O Estado bandido (Rogue state)
Durante 101 dias os Royal Marines estiveram engajados numa
operação ridícula como mercenários dos Estados
Unidos, cuja ilegalidade o qualifica como o principal Estado bandido do mundo.
Atirando em sombras, e ocasionalmente em membros de tribos, explodindo montes
de imundícies e exibindo armas "capturadas" para os media,
tudo isto tem sido parte do humilhante papel dos Marines no Afeganistão
um papel que lhes foi impingido pelo governo Blair, cuja
deferência e conivência com a gang de Bush tornou-o uma
paródia do cortesão imperial.
Gang não é um exagero. A palavra, no meu dicionário,
significa "um grupo de pessoas a actuarem em conjunto para fins criminais,
vergonhosos". Tal definição descreve acuradamente George W.

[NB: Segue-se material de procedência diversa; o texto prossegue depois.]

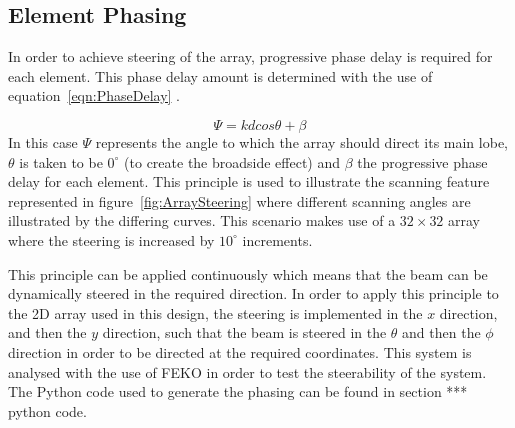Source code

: \documentclass[11pt]{witseiepaper}
\begin{document}
\subsection{Element Phasing} \label{sec:ElementPhasing}
In order to achieve steering of the array, progressive phase delay is required for each element. This phase delay amount is determined with the use of equation~\ref{eqn:PhaseDelay} \cite[p.~301]{Balanis}.

\begin{equation} \label{eqn:PhaseDelay}
\Psi = k d cos \theta + \beta
\end{equation}
In this case $\Psi$ represents the angle to which the array should direct its main lobe, $\theta$ is taken to be $0^{\circ}$ (to create the broadside effect) and $\beta$ the progressive phase delay for each element.
This principle is used to illustrate the scanning feature represented in figure~\ref{fig:ArraySteering} where different scanning angles are illustrated by the differing curves. This scenario makes use of a $32 \times 32$ array where the steering is increased by $10^{\circ}$ increments.

This principle can be applied continuously which means that the beam can be dynamically steered in the required direction.
In order to apply this principle to the 2D array used in this design, the steering is implemented in the $x$ direction, and then the $y$ direction, such that the beam is steered in the $\theta$ and then the $\phi$ direction in order to be directed at the required coordinates.
This system is analysed with the use of FEKO in order to test the steerability of the system. The Python code used to generate the phasing can be found in section *** python code.
\end{document}
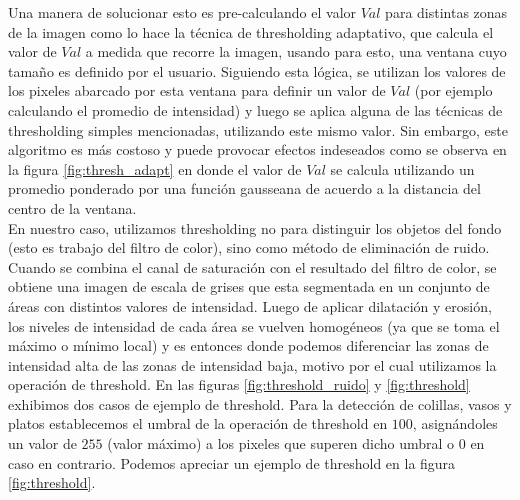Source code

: Una manera de solucionar esto es pre-calculando el valor $Val$ para 
distintas zonas de la imagen como lo hace la 
t\'ecnica de thresholding adaptativo, que calcula el valor de $Val$ a 
medida que recorre la imagen, usando para esto, una ventana cuyo 
tama\~no es definido por el usuario. Siguiendo esta l\'ogica, se utilizan 
los valores de los pixeles abarcado por esta ventana para definir un valor 
de $Val$ (por ejemplo calculando el promedio de intensidad) y luego se 
aplica alguna de las t\'ecnicas de thresholding simples mencionadas, 
utilizando este mismo valor. Sin embargo, este algoritmo es m\'as 
costoso y puede provocar efectos indeseados como se observa en la 
figura \ref{fig:thresh_adapt} en donde el valor de $Val$ se calcula 
utilizando un promedio ponderado por una funci\'on gausseana de acuerdo a la distancia del centro 
de la ventana.\\
\indent En nuestro caso, utilizamos thresholding no para distinguir los 
objetos del fondo (esto es trabajo del filtro de color), sino como 
m\'etodo de eliminaci\'on de ruido. Cuando se combina el canal de 
saturaci\'on con el resultado del filtro de color, se obtiene una imagen 
de escala de grises que esta segmentada en un conjunto de \'areas con 
distintos valores de intensidad. Luego de aplicar dilataci\'on y 
erosi\'on, los niveles de intensidad de cada \'area se vuelven 
homog\'eneos (ya que se toma el m\'aximo o m\'inimo local) y es entonces 
donde podemos diferenciar las zonas de intensidad alta de las zonas de 
intensidad baja, motivo por el cual utilizamos la operaci\'on de 
threshold. En las figuras \ref{fig:threshold_ruido} y 
\ref{fig:threshold} exhibimos dos casos de ejemplo de threshold. 
Para la detecci\'on de colillas, vasos y platos establecemos 
el umbral de la operaci\'on de threshold en $100$, asign\'andoles un valor 
de $255$ (valor m\'aximo) a los pixeles que superen dicho umbral o $0$ en 
caso en contrario. Podemos apreciar un ejemplo de threshold en la 
figura \ref{fig:threshold}.

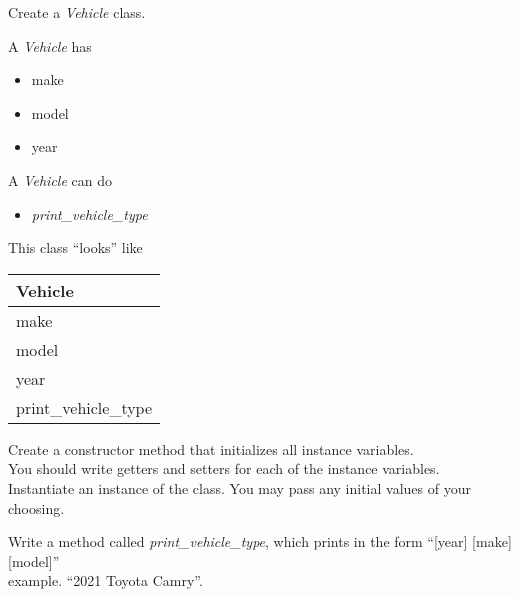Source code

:




	\item Create a \textit{Vehicle} class.\\
	\begin{minipage}{.6\textwidth}	
		A \textit{Vehicle} has
		\begin{itemize}
			\item make 
			\item model
			\item year	
		\end{itemize}
		
		A \textit{Vehicle} can do
		\begin{itemize}
			\item \textit{print\_vehicle\_type}
		\end{itemize}
	\end{minipage}
	\begin{minipage}{.4\textwidth}
		This class ``looks'' like 
				
		\vspace*{1em}
		\begin{tabular}{|l|}
			\hline Vehicle\\ \hline
			make\\ model\\ year\\ \hline
			print\_vehicle\_type \\  \hline
		\end{tabular}
	\end{minipage}

	\vspace*{2ex}
	Create a constructor method that initializes all instance variables.\\
	You should write getters and setters for each of the instance variables.\\
	Instantiate an instance of the class. You may pass any initial values of your choosing.

	Write a method called \textit{print\_vehicle\_type}, which prints in the form ``[year] [make] [model]''\\
	example. ``2021 Toyota Camry''.\\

Bush e aqueles que escrevem seus discursos e fazem suas decisões e que,
desde a sua subida ao poder, têm minado as próprias bases do
direito internacional.
No Afeganistão, o seu registo é indiscutível. O
assassinato de 40 convidados numa festa de casamento não foi uma
"asneira" mas o resultado directo de uma política de atirar e
bombardear primeiro e perguntar depois, tal como anunciada por George W. Bush
nas semanas após o 11 de Setembro.
A capacidade da máquina militar americana para esmagar países
empobrecidos nunca esteve em causa mas condicionada, isto é, com
ausência de tropas americanas no terreno e sua substituição
por forças "aliadas", como os Royal Marines. (Durante o
apogeu do Império Britânico, foi atribuído um papel
semelhante aos cipaios indianos e a outras tropas coloniais, embora os
britânicos, ao contrário dos americanos, também estivessem
preparados para sacrificar os seus próprios soldados).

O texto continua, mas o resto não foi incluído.